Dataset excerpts
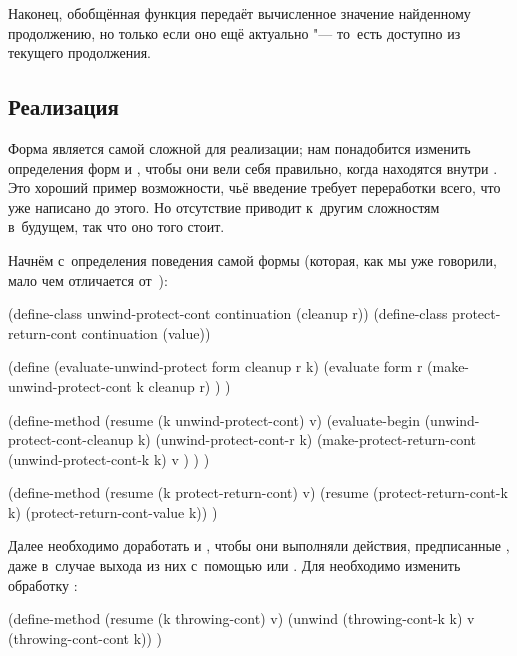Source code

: Наконец, обобщённая функция  передаёт вычисленное значение найденному
продолжению, но только если оно ещё актуально "--- то~есть доступно из текущего
продолжения.


\subsection{\texorpdfstring%
{Реализация \protect{}}%
{Реализация unwind-protect}}%
\label{escape/implementation/ssect:unwind-protect}

Форма  является самой сложной для реализации; нам понадобится
изменить определения форм  и , чтобы они вели себя
правильно, когда находятся внутри . Это хороший пример
возможности, чьё введение требует переработки всего, что уже написано до этого.
Но отсутствие  приводит к~другим сложностям в~будущем, так
что оно того стоит.

Начнём с~определения поведения самой формы  (которая, как мы
уже говорили, мало чем отличается от~):

\begin{code:lisp}
(define-class unwind-protect-cont continuation (cleanup r))
(define-class protect-return-cont continuation (value))

(define (evaluate-unwind-protect form cleanup r k)
  (evaluate form r
            (make-unwind-protect-cont k cleanup r) ) )

(define-method (resume (k unwind-protect-cont) v)
  (evaluate-begin (unwind-protect-cont-cleanup k)
                  (unwind-protect-cont-r k)
                  (make-protect-return-cont
                   (unwind-protect-cont-k k) v ) ) )

(define-method (resume (k protect-return-cont) v)
  (resume (protect-return-cont-k k) (protect-return-cont-value k)) )
\end{code:lisp}

Далее необходимо доработать  и , чтобы они выполняли
действия, предписанные , даже в~случае выхода из них
с~помощью  или . Для  необходимо изменить
обработку :

\begin{code:lisp}
(define-method (resume (k throwing-cont) v)
  (unwind (throwing-cont-k k) v (throwing-cont-cont k)) )
\end{code:lisp}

## [Directions for this task]
Every line above with the string "изменить" in it should be copied into the answer.

## [Response area]
изменить определения форм  и , чтобы они вели себя
с~помощью  или . Для  необходимо изменить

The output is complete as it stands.